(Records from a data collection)
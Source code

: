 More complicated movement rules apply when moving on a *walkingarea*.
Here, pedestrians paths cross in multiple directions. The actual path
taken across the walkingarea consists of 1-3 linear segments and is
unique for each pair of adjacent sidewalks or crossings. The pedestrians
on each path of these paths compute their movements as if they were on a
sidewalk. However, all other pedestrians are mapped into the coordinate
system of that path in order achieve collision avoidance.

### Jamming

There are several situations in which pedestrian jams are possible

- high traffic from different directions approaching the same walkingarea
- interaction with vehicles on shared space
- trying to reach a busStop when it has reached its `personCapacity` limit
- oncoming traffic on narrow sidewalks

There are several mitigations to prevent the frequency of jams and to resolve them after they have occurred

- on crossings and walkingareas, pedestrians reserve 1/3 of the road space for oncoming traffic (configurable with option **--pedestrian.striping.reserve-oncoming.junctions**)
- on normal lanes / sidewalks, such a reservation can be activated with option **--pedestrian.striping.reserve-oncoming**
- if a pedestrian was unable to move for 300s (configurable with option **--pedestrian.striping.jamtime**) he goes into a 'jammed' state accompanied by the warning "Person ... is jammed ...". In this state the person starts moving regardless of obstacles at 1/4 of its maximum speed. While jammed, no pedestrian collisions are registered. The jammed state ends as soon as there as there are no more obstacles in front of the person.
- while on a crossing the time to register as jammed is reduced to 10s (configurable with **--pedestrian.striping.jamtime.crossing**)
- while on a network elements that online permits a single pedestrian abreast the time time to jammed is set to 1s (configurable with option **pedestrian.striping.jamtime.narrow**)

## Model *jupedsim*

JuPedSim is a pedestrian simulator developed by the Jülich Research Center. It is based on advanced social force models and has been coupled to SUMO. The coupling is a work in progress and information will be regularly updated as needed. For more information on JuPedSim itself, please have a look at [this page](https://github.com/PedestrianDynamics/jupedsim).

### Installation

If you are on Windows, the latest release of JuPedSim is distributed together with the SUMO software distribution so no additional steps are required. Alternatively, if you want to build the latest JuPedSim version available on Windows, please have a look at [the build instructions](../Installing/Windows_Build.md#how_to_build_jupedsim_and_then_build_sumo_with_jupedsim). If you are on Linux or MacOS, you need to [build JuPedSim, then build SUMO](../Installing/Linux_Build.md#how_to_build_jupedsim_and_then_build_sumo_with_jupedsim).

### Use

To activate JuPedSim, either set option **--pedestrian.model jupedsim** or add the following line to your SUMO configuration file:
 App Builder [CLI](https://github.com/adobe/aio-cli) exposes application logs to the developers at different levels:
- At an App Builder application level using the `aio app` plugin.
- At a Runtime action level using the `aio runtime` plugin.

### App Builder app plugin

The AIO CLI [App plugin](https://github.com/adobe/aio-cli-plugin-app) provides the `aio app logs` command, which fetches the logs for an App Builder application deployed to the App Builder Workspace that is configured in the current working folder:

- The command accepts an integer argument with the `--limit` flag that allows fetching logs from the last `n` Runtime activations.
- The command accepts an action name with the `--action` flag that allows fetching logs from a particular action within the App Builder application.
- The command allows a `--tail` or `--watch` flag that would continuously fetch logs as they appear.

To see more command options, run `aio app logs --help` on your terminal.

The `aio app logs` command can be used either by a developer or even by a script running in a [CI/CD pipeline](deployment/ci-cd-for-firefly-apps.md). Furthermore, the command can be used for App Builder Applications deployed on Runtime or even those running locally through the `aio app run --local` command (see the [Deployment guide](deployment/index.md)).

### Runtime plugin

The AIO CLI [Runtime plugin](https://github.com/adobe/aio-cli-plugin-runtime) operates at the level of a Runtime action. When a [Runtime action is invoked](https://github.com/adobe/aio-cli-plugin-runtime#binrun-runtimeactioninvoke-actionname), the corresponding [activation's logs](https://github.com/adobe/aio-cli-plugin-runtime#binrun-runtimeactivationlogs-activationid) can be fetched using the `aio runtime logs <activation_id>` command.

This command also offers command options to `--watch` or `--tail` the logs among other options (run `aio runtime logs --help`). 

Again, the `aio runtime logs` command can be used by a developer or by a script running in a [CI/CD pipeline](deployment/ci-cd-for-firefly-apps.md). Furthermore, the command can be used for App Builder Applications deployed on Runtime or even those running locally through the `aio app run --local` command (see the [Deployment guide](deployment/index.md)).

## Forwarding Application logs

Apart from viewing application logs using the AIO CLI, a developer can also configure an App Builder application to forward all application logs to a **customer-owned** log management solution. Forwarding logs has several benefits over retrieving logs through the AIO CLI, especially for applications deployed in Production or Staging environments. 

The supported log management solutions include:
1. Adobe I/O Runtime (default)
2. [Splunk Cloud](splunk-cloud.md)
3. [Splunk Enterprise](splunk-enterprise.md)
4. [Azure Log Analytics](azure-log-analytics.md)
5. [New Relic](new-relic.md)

Description of the task
Write all the data out again, exactly.

Reply to the task
Source code

: More complicated movement rules apply when moving on a *walkingarea*.
Here, pedestrians paths cross in multiple directions. The actual path
taken across the walkingarea consists of 1-3 linear segments and is
unique for each pair of adjacent sidewalks or crossings. The pedestrians
on each path of these paths compute their movements as if they were on a
sidewalk. However, all other pedestrians are mapped into the coordinate
system of that path in order achieve collision avoidance.

### Jamming

There are several situations in which pedestrian jams are possible

- high traffic from different directions approaching the same walkingarea
- interaction with vehicles on shared space
- trying to reach a busStop when it has reached its `personCapacity` limit
- oncoming traffic on narrow sidewalks

There are several mitigations to prevent the frequency of jams and to resolve them after they have occurred

- on crossings and walkingareas, pedestrians reserve 1/3 of the road space for oncoming traffic (configurable with option **--pedestrian.striping.reserve-oncoming.junctions**)
- on normal lanes / sidewalks, such a reservation can be activated with option **--pedestrian.striping.reserve-oncoming**
- if a pedestrian was unable to move for 300s (configurable with option **--pedestrian.striping.jamtime**) he goes into a 'jammed' state accompanied by the warning "Person ... is jammed ...". In this state the person starts moving regardless of obstacles at 1/4 of its maximum speed. While jammed, no pedestrian collisions are registered. The jammed state ends as soon as there as there are no more obstacles in front of the person.
- while on a crossing the time to register as jammed is reduced to 10s (configurable with **--pedestrian.striping.jamtime.crossing**)
- while on a network elements that online permits a single pedestrian abreast the time time to jammed is set to 1s (configurable with option **pedestrian.striping.jamtime.narrow**)

## Model *jupedsim*

JuPedSim is a pedestrian simulator developed by the Jülich Research Center. It is based on advanced social force models and has been coupled to SUMO. The coupling is a work in progress and information will be regularly updated as needed. For more information on JuPedSim itself, please have a look at [this page](https://github.com/PedestrianDynamics/jupedsim).

### Installation

If you are on Windows, the latest release of JuPedSim is distributed together with the SUMO software distribution so no additional steps are required. Alternatively, if you want to build the latest JuPedSim version available on Windows, please have a look at [the build instructions](../Installing/Windows_Build.md#how_to_build_jupedsim_and_then_build_sumo_with_jupedsim). If you are on Linux or MacOS, you need to [build JuPedSim, then build SUMO](../Installing/Linux_Build.md#how_to_build_jupedsim_and_then_build_sumo_with_jupedsim).

### Use

To activate JuPedSim, either set option **--pedestrian.model jupedsim** or add the following line to your SUMO configuration file:
 App Builder [CLI](https://github.com/adobe/aio-cli) exposes application logs to the developers at different levels:
- At an App Builder application level using the `aio app` plugin.
- At a Runtime action level using the `aio runtime` plugin.

### App Builder app plugin

The AIO CLI [App plugin](https://github.com/adobe/aio-cli-plugin-app) provides the `aio app logs` command, which fetches the logs for an App Builder application deployed to the App Builder Workspace that is configured in the current working folder:

- The command accepts an integer argument with the `--limit` flag that allows fetching logs from the last `n` Runtime activations.
- The command accepts an action name with the `--action` flag that allows fetching logs from a particular action within the App Builder application.
- The command allows a `--tail` or `--watch` flag that would continuously fetch logs as they appear.

To see more command options, run `aio app logs --help` on your terminal.

The `aio app logs` command can be used either by a developer or even by a script running in a [CI/CD pipeline](deployment/ci-cd-for-firefly-apps.md). Furthermore, the command can be used for App Builder Applications deployed on Runtime or even those running locally through the `aio app run --local` command (see the [Deployment guide](deployment/index.md)).

### Runtime plugin

The AIO CLI [Runtime plugin](https://github.com/adobe/aio-cli-plugin-runtime) operates at the level of a Runtime action. When a [Runtime action is invoked](https://github.com/adobe/aio-cli-plugin-runtime#binrun-runtimeactioninvoke-actionname), the corresponding [activation's logs](https://github.com/adobe/aio-cli-plugin-runtime#binrun-runtimeactivationlogs-activationid) can be fetched using the `aio runtime logs <activation_id>` command.

This command also offers command options to `--watch` or `--tail` the logs among other options (run `aio runtime logs --help`). 

Again, the `aio runtime logs` command can be used by a developer or by a script running in a [CI/CD pipeline](deployment/ci-cd-for-firefly-apps.md). Furthermore, the command can be used for App Builder Applications deployed on Runtime or even those running locally through the `aio app run --local` command (see the [Deployment guide](deployment/index.md)).

## Forwarding Application logs

Apart from viewing application logs using the AIO CLI, a developer can also configure an App Builder application to forward all application logs to a **customer-owned** log management solution. Forwarding logs has several benefits over retrieving logs through the AIO CLI, especially for applications deployed in Production or Staging environments. 

The supported log management solutions include:
1. Adobe I/O Runtime (default)
2. [Splunk Cloud](splunk-cloud.md)
3. [Splunk Enterprise](splunk-enterprise.md)
4. [Azure Log Analytics](azure-log-analytics.md)
5. [New Relic](new-relic.md)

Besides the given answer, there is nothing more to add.